• [Supplied data]:
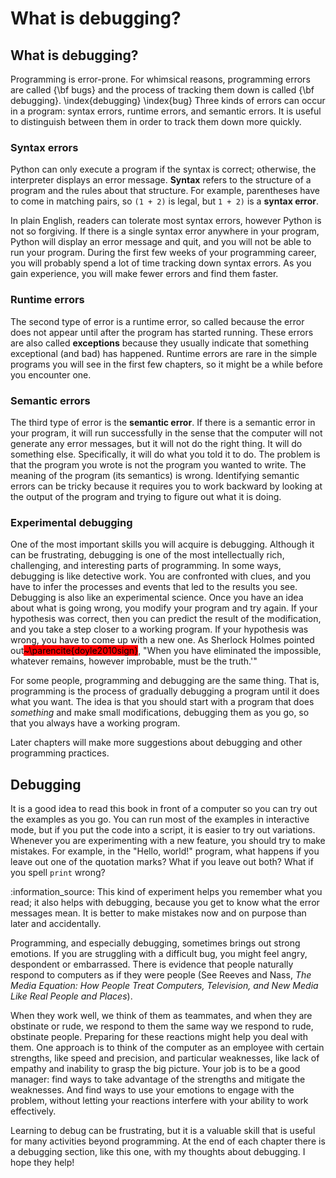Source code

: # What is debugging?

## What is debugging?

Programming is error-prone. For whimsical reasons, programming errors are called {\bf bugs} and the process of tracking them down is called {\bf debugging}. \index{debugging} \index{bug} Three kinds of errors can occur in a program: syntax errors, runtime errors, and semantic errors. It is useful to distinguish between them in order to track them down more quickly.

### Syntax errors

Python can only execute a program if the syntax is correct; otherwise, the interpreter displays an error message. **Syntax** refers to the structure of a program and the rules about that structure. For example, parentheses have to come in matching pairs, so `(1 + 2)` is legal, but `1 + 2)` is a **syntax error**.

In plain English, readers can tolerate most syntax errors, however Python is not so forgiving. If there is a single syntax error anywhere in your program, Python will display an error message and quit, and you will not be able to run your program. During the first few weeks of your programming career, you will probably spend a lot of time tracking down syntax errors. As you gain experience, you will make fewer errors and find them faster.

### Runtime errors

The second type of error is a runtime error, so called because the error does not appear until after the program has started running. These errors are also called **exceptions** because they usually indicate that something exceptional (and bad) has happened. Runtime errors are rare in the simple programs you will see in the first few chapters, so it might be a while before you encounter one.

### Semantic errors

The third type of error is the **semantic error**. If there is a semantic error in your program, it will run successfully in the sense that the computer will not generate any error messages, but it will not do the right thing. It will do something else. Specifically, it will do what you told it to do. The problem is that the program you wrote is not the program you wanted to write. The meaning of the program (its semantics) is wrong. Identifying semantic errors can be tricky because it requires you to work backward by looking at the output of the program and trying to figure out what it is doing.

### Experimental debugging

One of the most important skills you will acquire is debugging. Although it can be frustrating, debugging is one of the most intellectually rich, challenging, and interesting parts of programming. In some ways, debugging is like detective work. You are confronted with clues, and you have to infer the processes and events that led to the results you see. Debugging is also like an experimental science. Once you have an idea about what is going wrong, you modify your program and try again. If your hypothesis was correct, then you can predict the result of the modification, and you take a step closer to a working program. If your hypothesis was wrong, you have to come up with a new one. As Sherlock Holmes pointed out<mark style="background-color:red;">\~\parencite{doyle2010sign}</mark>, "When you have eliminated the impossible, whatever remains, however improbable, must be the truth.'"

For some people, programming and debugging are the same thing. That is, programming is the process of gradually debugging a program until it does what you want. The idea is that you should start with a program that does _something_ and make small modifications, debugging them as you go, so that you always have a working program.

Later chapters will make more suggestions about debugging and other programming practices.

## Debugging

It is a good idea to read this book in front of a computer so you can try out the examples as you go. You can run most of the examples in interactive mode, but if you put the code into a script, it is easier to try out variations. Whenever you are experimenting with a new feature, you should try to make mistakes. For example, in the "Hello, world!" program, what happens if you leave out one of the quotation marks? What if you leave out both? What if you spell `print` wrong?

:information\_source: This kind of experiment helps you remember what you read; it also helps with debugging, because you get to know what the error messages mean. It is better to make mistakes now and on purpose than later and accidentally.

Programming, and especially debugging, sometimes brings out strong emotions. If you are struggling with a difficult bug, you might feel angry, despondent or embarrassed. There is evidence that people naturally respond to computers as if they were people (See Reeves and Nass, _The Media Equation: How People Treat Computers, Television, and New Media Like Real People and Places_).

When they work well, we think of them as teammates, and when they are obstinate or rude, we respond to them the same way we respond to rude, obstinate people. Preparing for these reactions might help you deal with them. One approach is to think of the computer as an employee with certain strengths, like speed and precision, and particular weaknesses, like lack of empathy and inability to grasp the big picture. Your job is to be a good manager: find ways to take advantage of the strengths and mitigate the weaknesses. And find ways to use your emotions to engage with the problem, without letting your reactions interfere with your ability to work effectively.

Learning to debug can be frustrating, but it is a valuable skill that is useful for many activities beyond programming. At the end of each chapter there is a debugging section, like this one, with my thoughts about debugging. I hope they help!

• [What to do]: Within the listing above, extract exactly the lines from the line with "For some people, programming" to the line with "## Debugging", the two named lines included, and no others.

• [Output for this exercise]:
For some people, programming and debugging are the same thing. That is, programming is the process of gradually debugging a program until it does what you want. The idea is that you should start with a program that does _something_ and make small modifications, debugging them as you go, so that you always have a working program.

Later chapters will make more suggestions about debugging and other programming practices.

## Debugging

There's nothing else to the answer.